### Instructions to follow
Since only the words are wanted, reproduce every entry exactly and leave the images behind.

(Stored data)
* * *

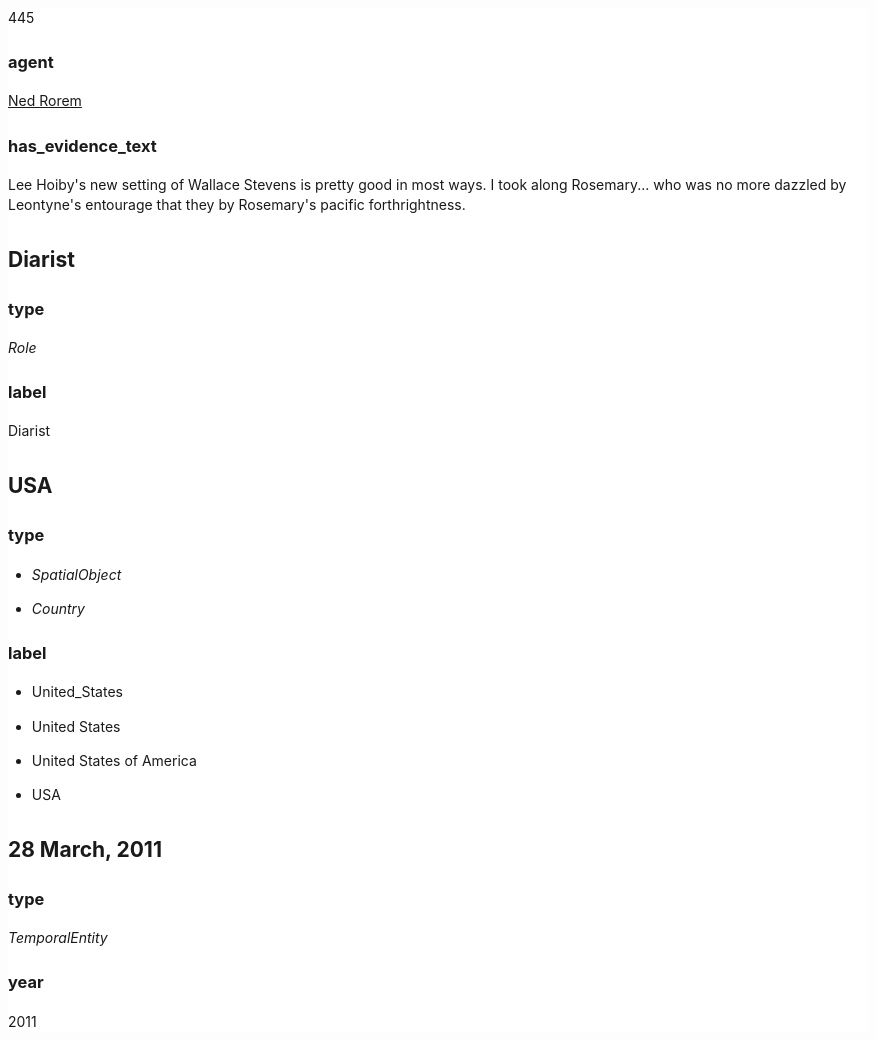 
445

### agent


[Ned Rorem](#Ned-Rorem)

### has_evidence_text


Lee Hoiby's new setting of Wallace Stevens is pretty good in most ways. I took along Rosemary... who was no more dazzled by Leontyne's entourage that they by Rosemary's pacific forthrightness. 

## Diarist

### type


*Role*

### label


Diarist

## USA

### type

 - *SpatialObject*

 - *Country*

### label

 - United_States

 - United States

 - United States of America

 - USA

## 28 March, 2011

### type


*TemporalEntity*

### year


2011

* * *

### Task solution
445

### agent


[Ned Rorem](#Ned-Rorem)

### has_evidence_text


Lee Hoiby's new setting of Wallace Stevens is pretty good in most ways. I took along Rosemary... who was no more dazzled by Leontyne's entourage that they by Rosemary's pacific forthrightness. 

## Diarist

### type


*Role*

### label


Diarist

## USA

### type

 - *SpatialObject*

 - *Country*

### label

 - United_States

 - United States

 - United States of America

 - USA

## 28 March, 2011

### type


*TemporalEntity*

### year


2011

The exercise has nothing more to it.